# AIM OF THE EXERCISE:
Every line in the data below from the one containing "and you go ..." down to the one containing "large scale environment.", both included, must be retyped exactly; no other line is to appear.

== == ==

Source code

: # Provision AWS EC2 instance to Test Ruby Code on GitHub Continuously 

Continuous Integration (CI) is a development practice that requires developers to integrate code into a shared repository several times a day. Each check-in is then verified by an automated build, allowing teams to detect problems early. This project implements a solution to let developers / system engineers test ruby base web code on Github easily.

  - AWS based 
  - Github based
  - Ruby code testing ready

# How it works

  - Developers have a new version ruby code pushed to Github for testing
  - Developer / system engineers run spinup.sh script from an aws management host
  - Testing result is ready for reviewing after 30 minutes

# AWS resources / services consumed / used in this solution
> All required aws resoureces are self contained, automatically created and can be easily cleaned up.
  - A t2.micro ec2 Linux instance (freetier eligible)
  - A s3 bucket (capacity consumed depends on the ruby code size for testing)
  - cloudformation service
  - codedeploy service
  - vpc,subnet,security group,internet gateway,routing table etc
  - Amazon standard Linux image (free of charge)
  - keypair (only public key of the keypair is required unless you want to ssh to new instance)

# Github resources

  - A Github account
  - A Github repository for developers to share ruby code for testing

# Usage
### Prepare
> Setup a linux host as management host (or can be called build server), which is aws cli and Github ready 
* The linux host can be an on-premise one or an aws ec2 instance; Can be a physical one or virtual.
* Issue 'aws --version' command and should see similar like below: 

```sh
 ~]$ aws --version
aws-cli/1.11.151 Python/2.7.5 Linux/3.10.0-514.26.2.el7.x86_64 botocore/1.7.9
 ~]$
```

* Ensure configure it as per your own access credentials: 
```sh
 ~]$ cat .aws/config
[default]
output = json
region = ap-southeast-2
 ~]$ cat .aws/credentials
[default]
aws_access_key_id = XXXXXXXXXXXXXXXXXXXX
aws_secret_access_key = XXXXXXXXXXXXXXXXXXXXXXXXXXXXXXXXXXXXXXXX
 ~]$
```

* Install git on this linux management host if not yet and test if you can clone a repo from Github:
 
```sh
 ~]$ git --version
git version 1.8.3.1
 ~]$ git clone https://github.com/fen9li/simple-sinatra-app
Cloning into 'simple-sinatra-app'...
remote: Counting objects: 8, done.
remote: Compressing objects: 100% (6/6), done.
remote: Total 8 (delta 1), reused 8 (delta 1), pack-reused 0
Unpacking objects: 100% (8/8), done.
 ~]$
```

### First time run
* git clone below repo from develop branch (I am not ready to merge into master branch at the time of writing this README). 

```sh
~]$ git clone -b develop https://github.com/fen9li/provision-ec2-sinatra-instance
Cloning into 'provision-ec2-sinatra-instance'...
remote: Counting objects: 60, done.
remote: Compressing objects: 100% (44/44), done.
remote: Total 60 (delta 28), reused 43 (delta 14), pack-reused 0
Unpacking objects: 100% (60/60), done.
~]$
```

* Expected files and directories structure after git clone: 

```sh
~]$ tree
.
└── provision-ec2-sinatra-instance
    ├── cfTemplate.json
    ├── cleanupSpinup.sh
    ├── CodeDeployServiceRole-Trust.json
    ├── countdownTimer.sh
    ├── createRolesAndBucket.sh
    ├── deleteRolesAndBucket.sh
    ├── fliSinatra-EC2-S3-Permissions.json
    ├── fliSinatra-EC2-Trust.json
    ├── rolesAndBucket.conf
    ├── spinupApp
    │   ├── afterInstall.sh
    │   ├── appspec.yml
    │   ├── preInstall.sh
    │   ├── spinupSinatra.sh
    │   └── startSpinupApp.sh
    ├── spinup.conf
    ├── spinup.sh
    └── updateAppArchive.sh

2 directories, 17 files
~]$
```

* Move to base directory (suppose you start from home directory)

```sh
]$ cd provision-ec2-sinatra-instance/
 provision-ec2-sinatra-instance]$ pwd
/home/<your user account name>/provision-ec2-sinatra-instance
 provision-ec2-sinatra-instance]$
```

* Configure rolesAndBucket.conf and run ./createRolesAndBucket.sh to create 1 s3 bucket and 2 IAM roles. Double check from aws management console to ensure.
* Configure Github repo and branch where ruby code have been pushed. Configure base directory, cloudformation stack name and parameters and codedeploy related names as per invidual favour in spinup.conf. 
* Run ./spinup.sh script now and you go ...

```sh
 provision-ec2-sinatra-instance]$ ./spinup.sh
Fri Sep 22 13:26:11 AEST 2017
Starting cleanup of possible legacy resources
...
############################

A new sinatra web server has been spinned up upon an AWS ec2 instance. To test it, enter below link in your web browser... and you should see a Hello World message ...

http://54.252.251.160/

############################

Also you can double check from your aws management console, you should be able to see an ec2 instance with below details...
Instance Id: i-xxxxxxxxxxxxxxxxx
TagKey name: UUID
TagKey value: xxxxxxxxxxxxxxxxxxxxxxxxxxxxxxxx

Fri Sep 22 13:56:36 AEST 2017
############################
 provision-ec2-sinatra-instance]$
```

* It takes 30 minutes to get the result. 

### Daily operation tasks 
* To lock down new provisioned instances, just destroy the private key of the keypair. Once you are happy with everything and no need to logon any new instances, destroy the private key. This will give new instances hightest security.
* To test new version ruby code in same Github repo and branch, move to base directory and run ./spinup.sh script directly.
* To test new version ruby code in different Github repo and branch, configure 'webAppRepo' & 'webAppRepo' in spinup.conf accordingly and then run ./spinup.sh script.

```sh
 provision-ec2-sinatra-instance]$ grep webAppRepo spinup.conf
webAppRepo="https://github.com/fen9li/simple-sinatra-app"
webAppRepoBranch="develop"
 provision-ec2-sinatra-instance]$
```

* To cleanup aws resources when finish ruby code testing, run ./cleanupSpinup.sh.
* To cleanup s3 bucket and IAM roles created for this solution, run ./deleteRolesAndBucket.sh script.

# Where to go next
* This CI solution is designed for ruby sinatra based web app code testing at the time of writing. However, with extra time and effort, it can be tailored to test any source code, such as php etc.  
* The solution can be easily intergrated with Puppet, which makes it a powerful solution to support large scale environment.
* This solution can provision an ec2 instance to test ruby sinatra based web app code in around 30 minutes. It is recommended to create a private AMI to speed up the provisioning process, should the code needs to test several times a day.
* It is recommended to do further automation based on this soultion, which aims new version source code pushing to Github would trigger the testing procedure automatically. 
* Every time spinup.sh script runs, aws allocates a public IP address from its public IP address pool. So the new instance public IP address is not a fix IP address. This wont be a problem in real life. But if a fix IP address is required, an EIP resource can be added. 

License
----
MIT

== == ==

# EXERCISE OUTPUT:
* Run ./spinup.sh script now and you go ...

```sh
 provision-ec2-sinatra-instance]$ ./spinup.sh
Fri Sep 22 13:26:11 AEST 2017
Starting cleanup of possible legacy resources
...
############################

A new sinatra web server has been spinned up upon an AWS ec2 instance. To test it, enter below link in your web browser... and you should see a Hello World message ...

http://54.252.251.160/

############################

Also you can double check from your aws management console, you should be able to see an ec2 instance with below details...
Instance Id: i-xxxxxxxxxxxxxxxxx
TagKey name: UUID
TagKey value: xxxxxxxxxxxxxxxxxxxxxxxxxxxxxxxx

Fri Sep 22 13:56:36 AEST 2017
############################
 provision-ec2-sinatra-instance]$
```

* It takes 30 minutes to get the result. 

### Daily operation tasks 
* To lock down new provisioned instances, just destroy the private key of the keypair. Once you are happy with everything and no need to logon any new instances, destroy the private key. This will give new instances hightest security.
* To test new version ruby code in same Github repo and branch, move to base directory and run ./spinup.sh script directly.
* To test new version ruby code in different Github repo and branch, configure 'webAppRepo' & 'webAppRepo' in spinup.conf accordingly and then run ./spinup.sh script.

```sh
 provision-ec2-sinatra-instance]$ grep webAppRepo spinup.conf
webAppRepo="https://github.com/fen9li/simple-sinatra-app"
webAppRepoBranch="develop"
 provision-ec2-sinatra-instance]$
```

* To cleanup aws resources when finish ruby code testing, run ./cleanupSpinup.sh.
* To cleanup s3 bucket and IAM roles created for this solution, run ./deleteRolesAndBucket.sh script.

# Where to go next
* This CI solution is designed for ruby sinatra based web app code testing at the time of writing. However, with extra time and effort, it can be tailored to test any source code, such as php etc.  
* The solution can be easily intergrated with Puppet, which makes it a powerful solution to support large scale environment.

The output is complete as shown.